** Opening PROVIDED ENTRIES block **

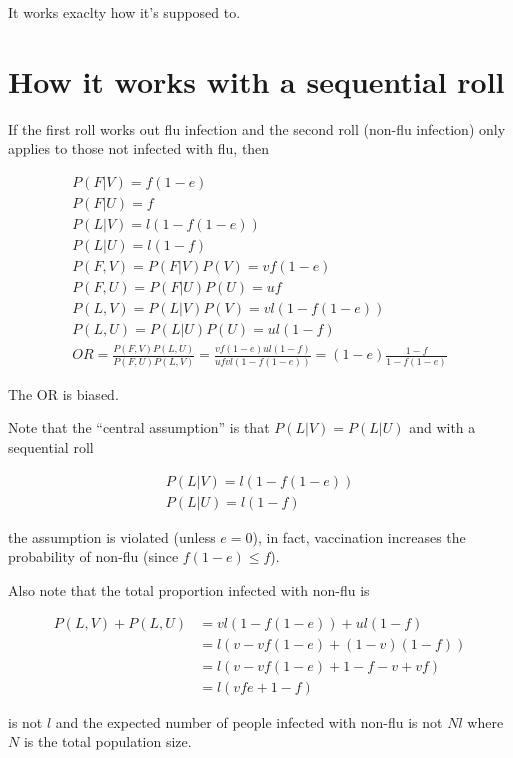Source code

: \documentclass[
]{article}
\begin{document}
It works exaclty how it's supposed to.

\hypertarget{how-it-works-with-a-sequential-roll}{%
\section{How it works with a sequential roll}\label{how-it-works-with-a-sequential-roll}}

If the first roll works out flu infection and the second roll (non-flu infection) only applies to those not infected with flu, then

\[
\begin{gathered}
P(F|V) = f(1-e) \\
P(F|U) = f \\
P(L|V) = l(1 - f(1 - e)) \\
P(L|U) = l(1-f) \\
P(F,V) = P(F|V)P(V) = vf(1-e) \\
P(F,U) = P(F|U)P(U) = uf \\
P(L,V) = P(L|V)P(V) = vl(1 - f(1 - e)) \\
P(L,U) = P(L|U)P(U) = ul(1-f) \\
OR = \frac{P(F,V)P(L,U)}{P(F,U)P(L,V)}=\frac{vf(1-e)ul(1-f)}{ufvl(1 - f(1 - e))} = (1-e)\frac{1-f}{1-f(1-e)}
\end{gathered}
\]

The OR is biased.

Note that the ``central assumption'' is that \(P(L|V) = P(L|U)\) and with a sequential roll

\[
\begin{gathered}
P(L|V) = l(1 - f(1 - e)) \\
P(L|U) = l(1-f)
\end{gathered}
\]

the assumption is violated (unless \(e=0\)), in fact, vaccination increases the probability of non-flu (since \(f(1 - e) \leq f\)).

Also note that the total proportion infected with non-flu is

\[
\begin{aligned}
P(L,V) + P(L,U) &= vl(1 - f(1 - e)) + ul(1-f) \\  
&= l(v - vf(1-e) + (1-v)(1-f)) \\
&= l(v - vf(1-e) + 1 - f -v + vf) \\
&= l(vfe + 1 - f)
\end{aligned}
\]

is not \(l\) and the expected number of people infected with non-flu is not \(Nl\) where \(N\) is the total population size.
\end{document}
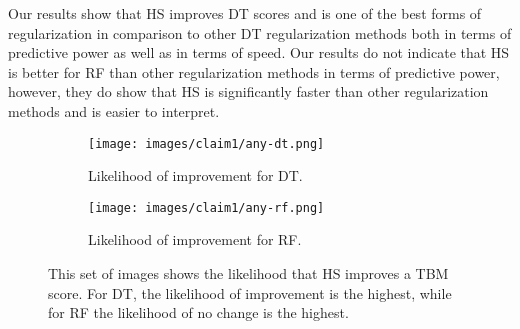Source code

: Our results show that HS improves DT scores and is one of the best forms of regularization in comparison to other DT regularization methods both in terms of predictive power as well as in terms of speed. 
Our results do not indicate that HS is better for RF than other regularization methods in terms of predictive power, however, they do show that HS is significantly faster than other regularization methods and is easier to interpret.




\begin{figure}[hbt]
     \centering
     \begin{subfigure}[b]{0.43\textwidth}
         \centering
         \texttt{[image: images/claim1/any-dt.png]}
         \caption{Likelihood of improvement for DT.}
         \label{fig:claim1-dt}
     \end{subfigure}
     \hfill
     \begin{subfigure}[b]{0.43\textwidth}
         \centering
         \texttt{[image: images/claim1/any-rf.png]}
         \caption{Likelihood of improvement for RF.}
         \label{fig:claim1-rf}
     \end{subfigure}
        \caption{This set of images shows the likelihood that HS improves a TBM score. 
        For DT, the likelihood of improvement is the highest, while for RF the likelihood of no change is the highest.}
        \label{fig:claim1-improvement}
\end{figure}

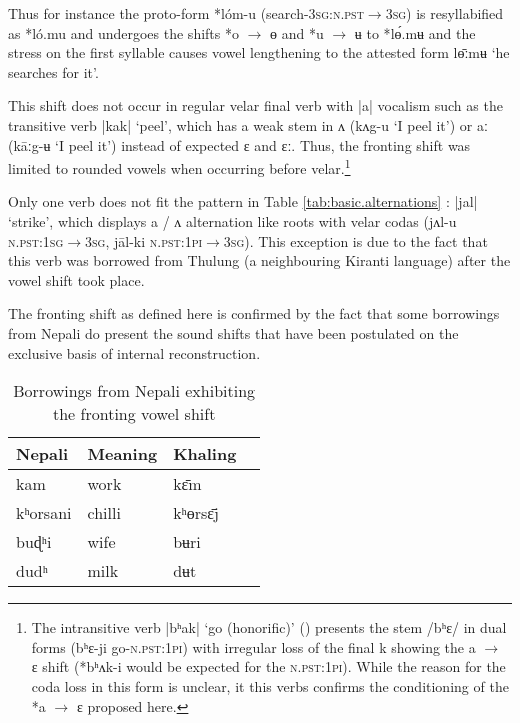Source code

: \documentclass[oldfontcommands,oneside,a4paper,11pt]{article}
\newcommand{\ipa}[1]{{\phon \mbox{#1}}} %
\begin{document}
Thus for instance  the proto-form *\ipa{lóm-u} (search-\textsc{3sg:n.pst$\rightarrow$3sg}) is resyllabified as *\ipa{ló.mu} and undergoes the shifts *\ipa{o} $\rightarrow$ \ipa{ɵ} and *\ipa{u} $\rightarrow$ \ipa{ʉ} to  *\ipa{lɵ́.mʉ} and the stress on the first syllable causes vowel lengthening to the attested form \ipa{lɵ̄ːmʉ} `he searches for it'.

This shift does not occur in regular velar final verb with |a| vocalism such as the transitive verb |kak| `peel', which has a weak stem in \ipa{ʌ} (\ipa{kʌg-u} `I peel it') or \ipa{aː}  (\ipa{kāːg-ʉ} `I peel it') instead of expected \ipa{ɛ} and \ipa{ɛː}.  Thus, the fronting shift was limited to rounded vowels when occurring before velar.\footnote{The intransitive   verb |\ipa{bʰak}| `go (honorific)' (\citealt[1115]{jacques12khaling}) presents the stem  /\ipa{bʰɛ}/ in dual forms (\ipa{bʰɛ-ji} go-\textsc{n.pst:1pi}) with irregular loss of  the final \ipa{k} showing the \ipa{a} $\rightarrow$ \ipa{ɛ} shift (*\ipa{bʰʌk-i} would be expected for the \textsc{n.pst:1pi}). While the reason for the coda loss in this form is unclear, it this verbs confirms the conditioning of the *\ipa{a} $\rightarrow$ \ipa{ɛ} proposed here.}

 Only one verb  does not fit the pattern in Table \ref{tab:basic.alternations} :  |\ipa{jal}|  `strike', which displays \ipa{a} / \ipa{ʌ} alternation like roots with velar codas (\ipa{jʌl-u} \textsc{n.pst:1sg$\rightarrow$3sg}, \ipa{ja‍̄l-ki} \textsc{n.pst:1pi$\rightarrow$3sg}). This exception is due to the fact that this verb was borrowed from Thulung (a neighbouring Kiranti language) after the vowel shift took place.

The fronting shift as defined here is confirmed   by the fact that some borrowings from Nepali do present the sound shifts that have been postulated on the exclusive basis of internal reconstruction.

\begin{table}
\caption{Borrowings from Nepali exhibiting the fronting vowel shift} \label{tab:nep.fronting} \centering
\begin{tabular}{llll}
\toprule
Nepali & Meaning & Khaling \\
\midrule
\ipa{kam} & work & \ipa{kɛ̄m} \\
\ipa{kʰorsani} & chilli&\ipa{kʰɵrsɛ̄j}\\
\ipa{buɖʰi} & wife&\ipa{bʉri}\\
\ipa{dudʰ} & milk&\ipa{dʉt}\\
\bottomrule
\end{tabular}
\end{table}
\end{document}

** Closing PROVIDED ENTRIES block **

# WHAT THE TASK ASKS:
If the data includes images, omit them, and set down everything else exactly as above.

# ANSWER FOR THIS EXERCISE:
Source code

: \documentclass[
]{article}
\begin{document}
It works exaclty how it's supposed to.

\hypertarget{how-it-works-with-a-sequential-roll}{%
\section{How it works with a sequential roll}\label{how-it-works-with-a-sequential-roll}}

If the first roll works out flu infection and the second roll (non-flu infection) only applies to those not infected with flu, then

\[
\begin{gathered}
P(F|V) = f(1-e) \\
P(F|U) = f \\
P(L|V) = l(1 - f(1 - e)) \\
P(L|U) = l(1-f) \\
P(F,V) = P(F|V)P(V) = vf(1-e) \\
P(F,U) = P(F|U)P(U) = uf \\
P(L,V) = P(L|V)P(V) = vl(1 - f(1 - e)) \\
P(L,U) = P(L|U)P(U) = ul(1-f) \\
OR = \frac{P(F,V)P(L,U)}{P(F,U)P(L,V)}=\frac{vf(1-e)ul(1-f)}{ufvl(1 - f(1 - e))} = (1-e)\frac{1-f}{1-f(1-e)}
\end{gathered}
\]

The OR is biased.

Note that the ``central assumption'' is that \(P(L|V) = P(L|U)\) and with a sequential roll

\[
\begin{gathered}
P(L|V) = l(1 - f(1 - e)) \\
P(L|U) = l(1-f)
\end{gathered}
\]

the assumption is violated (unless \(e=0\)), in fact, vaccination increases the probability of non-flu (since \(f(1 - e) \leq f\)).

Also note that the total proportion infected with non-flu is

\[
\begin{aligned}
P(L,V) + P(L,U) &= vl(1 - f(1 - e)) + ul(1-f) \\  
&= l(v - vf(1-e) + (1-v)(1-f)) \\
&= l(v - vf(1-e) + 1 - f -v + vf) \\
&= l(vfe + 1 - f)
\end{aligned}
\]

is not \(l\) and the expected number of people infected with non-flu is not \(Nl\) where \(N\) is the total population size.
\end{document}
Source code

: Our results show that HS improves DT scores and is one of the best forms of regularization in comparison to other DT regularization methods both in terms of predictive power as well as in terms of speed. 
Our results do not indicate that HS is better for RF than other regularization methods in terms of predictive power, however, they do show that HS is significantly faster than other regularization methods and is easier to interpret.




\begin{figure}[hbt]
     \centering
     \begin{subfigure}[b]{0.43\textwidth}
         \centering
         \texttt{[image: images/claim1/any-dt.png]}
         \caption{Likelihood of improvement for DT.}
         \label{fig:claim1-dt}
     \end{subfigure}
     \hfill
     \begin{subfigure}[b]{0.43\textwidth}
         \centering
         \texttt{[image: images/claim1/any-rf.png]}
         \caption{Likelihood of improvement for RF.}
         \label{fig:claim1-rf}
     \end{subfigure}
        \caption{This set of images shows the likelihood that HS improves a TBM score. 
        For DT, the likelihood of improvement is the highest, while for RF the likelihood of no change is the highest.}
        \label{fig:claim1-improvement}
\end{figure}

Source code

: \documentclass[oldfontcommands,oneside,a4paper,11pt]{article}
\newcommand{\ipa}[1]{{\phon \mbox{#1}}} %
\begin{document}
Thus for instance  the proto-form *\ipa{lóm-u} (search-\textsc{3sg:n.pst$\rightarrow$3sg}) is resyllabified as *\ipa{ló.mu} and undergoes the shifts *\ipa{o} $\rightarrow$ \ipa{ɵ} and *\ipa{u} $\rightarrow$ \ipa{ʉ} to  *\ipa{lɵ́.mʉ} and the stress on the first syllable causes vowel lengthening to the attested form \ipa{lɵ̄ːmʉ} `he searches for it'.

This shift does not occur in regular velar final verb with |a| vocalism such as the transitive verb |kak| `peel', which has a weak stem in \ipa{ʌ} (\ipa{kʌg-u} `I peel it') or \ipa{aː}  (\ipa{kāːg-ʉ} `I peel it') instead of expected \ipa{ɛ} and \ipa{ɛː}.  Thus, the fronting shift was limited to rounded vowels when occurring before velar.\footnote{The intransitive   verb |\ipa{bʰak}| `go (honorific)' (\citealt[1115]{jacques12khaling}) presents the stem  /\ipa{bʰɛ}/ in dual forms (\ipa{bʰɛ-ji} go-\textsc{n.pst:1pi}) with irregular loss of  the final \ipa{k} showing the \ipa{a} $\rightarrow$ \ipa{ɛ} shift (*\ipa{bʰʌk-i} would be expected for the \textsc{n.pst:1pi}). While the reason for the coda loss in this form is unclear, it this verbs confirms the conditioning of the *\ipa{a} $\rightarrow$ \ipa{ɛ} proposed here.}

 Only one verb  does not fit the pattern in Table \ref{tab:basic.alternations} :  |\ipa{jal}|  `strike', which displays \ipa{a} / \ipa{ʌ} alternation like roots with velar codas (\ipa{jʌl-u} \textsc{n.pst:1sg$\rightarrow$3sg}, \ipa{ja‍̄l-ki} \textsc{n.pst:1pi$\rightarrow$3sg}). This exception is due to the fact that this verb was borrowed from Thulung (a neighbouring Kiranti language) after the vowel shift took place.

The fronting shift as defined here is confirmed   by the fact that some borrowings from Nepali do present the sound shifts that have been postulated on the exclusive basis of internal reconstruction.

\begin{table}
\caption{Borrowings from Nepali exhibiting the fronting vowel shift} \label{tab:nep.fronting} \centering
\begin{tabular}{llll}
\toprule
Nepali & Meaning & Khaling \\
\midrule
\ipa{kam} & work & \ipa{kɛ̄m} \\
\ipa{kʰorsani} & chilli&\ipa{kʰɵrsɛ̄j}\\
\ipa{buɖʰi} & wife&\ipa{bʉri}\\
\ipa{dudʰ} & milk&\ipa{dʉt}\\
\bottomrule
\end{tabular}
\end{table}
\end{document}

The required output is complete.